YOLOv8 algorithm uses a deep dive architecture, assisted by a CNN and a new backbone which uses convolutional layers for the pixels which when described will form a pyramid, can be seen in Figure 4.

Figure 4. Architecture YOLOv8

Based on Figure 4 each layer has its own function, which is as follows:

P1 is the first layer of the backbone, which functions to detect basic features of the input image such as edges, corners, and texture. It usually consists of several initial convolution layers followed by an activation function such as ReLU.
P2 is the second layer of the backbone, which works to detect more complex features than P1, such as simple patterns and structures. Deeper than P1, it may include more convolution and pooling layers to reduce resolution while enhancing features.
P3 is the third layer of the backbone, extracting features higher up in the abstraction hierarchy, such as object parts. Deeper convolution layers with more filters, as well as pooling operations to further reduce the resolution of the feature map.
P4 is the fourth layer of the backbone, which serves to extract highly complex and abstract features that describe the objects in the image more thoroughly. It usually consists of several very deep and complex convolution blocks, designed to capture extensive spatial and contextual information.
P5 is the fifth and final layer of the backbone, capturing the most abstract features that represent the image at the highest level. The convolution and pooling layers are the deepest and most complex, providing a feature map with very low resolution but with very rich and detailed feature information.

RESULT AND DISCUSSION

In this research, image capture, image labeling, training dataset results and model implementation were obtained.

Picture Taking

The images taken are images of orange balls, white goals, and black obstacles or robots with a green field background color that will be used as material for training. Taking pictures is done on the 3rd floor robotics lab room in the Ahmad Dahlan University lab building using an ELP USB-FHD08S camera that has an omnidirectional lens installed on it then the image is stored on a computer. The following are the results of images taken using an omnidirectional camera can be seen in Figure 5.

Figure 5. Image capture of an omnidirectional camera

Image Labeling

The data labeling process is a process where when the data that has been collected becomes one for labeling each object that will be learned by the YOLOv8 algorithm where each object at the time of labeling must adjust all possibilities as learning for blind spots or blur of an object. The image labeling process in this research uses the labeling method which is called through the anaconda prompt. The data labeling process can be seen in Figure 6. Based on Figure 6 is the process of labeling data using labelImg called through anaconda prompt, the drawback of using labelImg at anaconda prompt is that the computer/laptop used to do labeling must not run out of power or run out of battery.

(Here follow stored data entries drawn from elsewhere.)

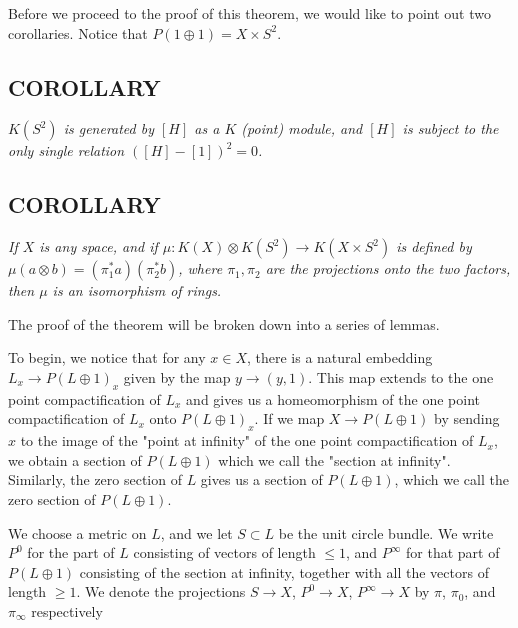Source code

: Before we proceed to the proof of this theorem, we would like to point out two corollaries. Notice that $P(1 \oplus 1) = X \times S^2$. \par 

\subsection{COROLLARY}\label{cor:2.2.2} \textit{$K(S^2)$ is generated by $[H]$ as a $K$ (point) module, and $[H]$ is subject to the only single relation $([H]-[1])^2 = 0$.} \par 

\subsection{COROLLARY}\label{cor:2.2.3} \textit{If $X$ is any space, and if $\mu: K(X) \otimes K(S^2) \to K(X \times S^2)$ is defined by $\mu(a \otimes b) = (\pi^*_1 a)(\pi^*_2 b)$, where $\pi_1, \pi_2$ are the projections onto the two factors, then $\mu$ is an isomorphism of rings.} \par \hfill

The proof of the theorem will be broken down into a series of lemmas. \par

To begin, we notice that for any $x \in X$, there is a natural embedding $L_x \to P(L \oplus 1)_x$ given by the map $y \to (y, 1)$. This map extends to the one point compactification of $L_x$ and gives us a homeomorphism of the one point compactification of $L_x$ onto $P(L \oplus 1)_x$. If we map $X \to P(L \oplus 1)$ by sending $x$ to the image of the "point at infinity" of the one point compactification of $L_x$, we obtain a section of $P(L \oplus 1)$ which we call the "section at infinity". Similarly, the zero section of $L$ gives us a section of $P(L \oplus 1)$, which we call the zero section of $P(L \oplus 1)$. \par 

We choose a metric on $L$, and we let $S \subset L$ be the unit circle bundle. We write $P^0$ for the part of $L$ consisting  of vectors of length $\leq 1$, and $P^\infty$ for that part of $P(L \oplus 1)$ consisting of the section at infinity, together with all the vectors of length $\geq 1$. We denote the projections $S \to X$, $P^0 \to X$, $P^\infty \to X$ by $\pi$, $\pi_0$, and $\pi_\infty$ respectively \par 

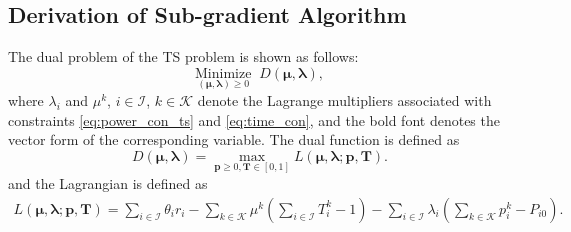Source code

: \documentclass[conference]{IEEEtran}
\newcommand{\mi}{\mathcal{I}}
\newcommand{\mk}{\mathcal{K}}
\newcommand{\bb}{\boldsymbol}
\begin{document}
\appendix

\subsection{Derivation of Sub-gradient Algorithm}
The dual problem of the TS problem is shown as follows:
\begin{equation}
\label{eq:dual_fun}
    \underset{(\bb{\mu},\bb{\lambda})\ge 0}{\text{Minimize}}\;\; D(\bb{\mu},\bb{\lambda}),
\end{equation}
where $\lambda_i$ and $\mu^k$, $i\in\mi$, $k\in\mk$ denote the Lagrange multipliers associated with constraints \eqref{eq:power_con_ts} and \eqref{eq:time_con}, and the bold font denotes the vector form of the corresponding variable.  The dual function is defined as
\begin{equation}
    D(\bb{\mu},\bb{\lambda})=\max_{\bb{p}\ge 0, \bb{T}\in [0,1]}L(\bb{\mu},\bb{\lambda};\bb{p},\bb{T}).
\end{equation}
and the Lagrangian is defined as
\begin{align*}
L(\bb{\mu},\bb{\lambda};\bb{p},\bb{T})\!=\!\!\!\sum_{i\in\mi}\!\theta_ir_i \!-\!\!\!\sum_{k\in\mk}\!\!\mu^k\!\!\left(\!\sum_{i\in\mi}T_i^k\!-\!1\!\!\right)\!\!-\!\!\sum_{i\in\mi}\!\!\lambda_i\!\!\left(\!\sum_{k\in\mk}p_i^k\!-\!\!P_{i0}\!\!\right)\!.
\end{align*}
\end{document}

Figure 6. Image labelling process

Training Model

The model training process in YOLOv8 is the same as in the previous YOLO but the procession of index images, data classes, and model calls is more complex than the previous YOLO version. In this study, the training data model for YOLOv8 uses google collab where the number of epochs is 100 with image labeling totaling 2100 data labels and 2100 images, with a total background of 6042 false data and takes about 3 hours, can seen in Table 1.

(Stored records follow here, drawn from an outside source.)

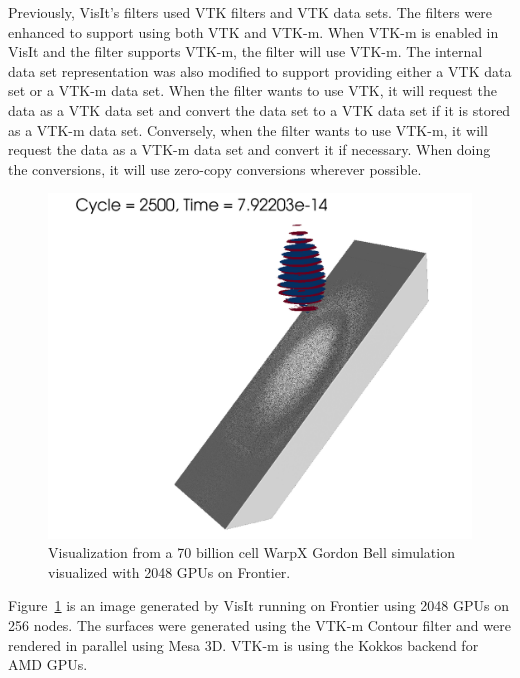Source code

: Previously, VisIt’s filters used VTK filters and VTK data sets. The filters were enhanced to support using both VTK and VTK-m. When VTK-m is enabled in VisIt and the filter supports VTK-m, the filter will use VTK-m. The internal data set representation was also modified to support providing either a VTK data set or a VTK-m data set. When the filter wants to use VTK, it will request the data as a VTK data set and convert the data set to a VTK data set if it is stored as a VTK-m data set. Conversely, when the filter wants to use VTK-m, it will request the data as a VTK-m data set and convert it if necessary. When doing the conversions, it will use zero-copy conversions wherever possible.

\begin{figure}[htb]
  \includegraphics[width=\linewidth]{figures/visit_warpx_frontier.png}
  \caption{Visualization from a 70 billion cell WarpX Gordon Bell simulation visualized with 2048 GPUs on Frontier.}
  \label{fig:visit_warpx_frontier}
\end{figure}

Figure~\ref{fig:visit_warpx_frontier} is an image generated by VisIt running on Frontier using 2048 GPUs on 256 nodes. The surfaces were generated using the VTK-m Contour filter and were rendered in parallel using Mesa 3D. VTK-m is using the Kokkos backend for AMD GPUs.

Table 1. Validation dataset sharing

Object	Number of datasets
Ball	300
Goal	300
Robot/Obstacle	300
Ball and Goal	400
Ball and Robot/Obstacle	400
Goal and Robot/Obstacle	400
Total	2100

Based on Table 1, the dataset above will be tested using the YOLOv8 model which produces experimental data, which will later be used for training data test, can be seen in Table 2.

Table 2. Test results on the model

Confusion Matrix	YOLOv8
Confusion Matrix	Ball	Goal	Robot/Obstacle
TP	830	708	530
FP	29	133	78
TN	125	125	125
FN	80	82	93

Based on Table 2, True Positive (TP) value gets the final result YOLOv8 with a value of 830 for the ball, 708 for the goal, 530 for the robot/obstacle. On the False Positive (FP) value gets the final result YOLOv8 with a value of 29 for the ball, 133 for the goal, 78 for the robot/obstacle. While the True Negative (TN) value gets the final result YOLOv8 with a value of 125 for the ball, 125 for the goal, 125 for the robot / obstacle. Furthermore, the False Negative (FN) value gets the final result of YOLOv8 with a value of 80 for the ball, 82 for the goal, 93 for the robot/obstacle. And the final results of the YOLOv8 dataset training process can be seen in Figure 7.

Figure 7. Final result of training dataset

Results

The results of the dataset training process can be seen in the runs folder, in the runs folder there are many arrays of data results that have been obtained after going through the dataset training process on googlecollab, such as the weights folder which contains last.pt and best.pt which are used as libraries to detect objects that have been trained, in other folders there are assessment curves from the final results of training datasets such as confusion_matrix, F1_curve, and Result_curve. The implementation process of modeling results with ball and obstacle objects can be seen in Figure 8, Figure 9, and Figure 10. In Figure 8 the omnidirectional camera successfully detects the ball object with a value of 0.92 to 1, without the interference of other objects in the area with the state of the orange ball used as object detection on a green carpet to avoid color contrast in the background when object detection takes place in real-time.

In Figure 9 the omnidirectional camera successfully detects obstacle objects with a value of 0.84 to 1, without the interference of other objects in the area with black obstacles used as object detection on a green carpet to avoid color contrast in the background when object detection takes place in real-time.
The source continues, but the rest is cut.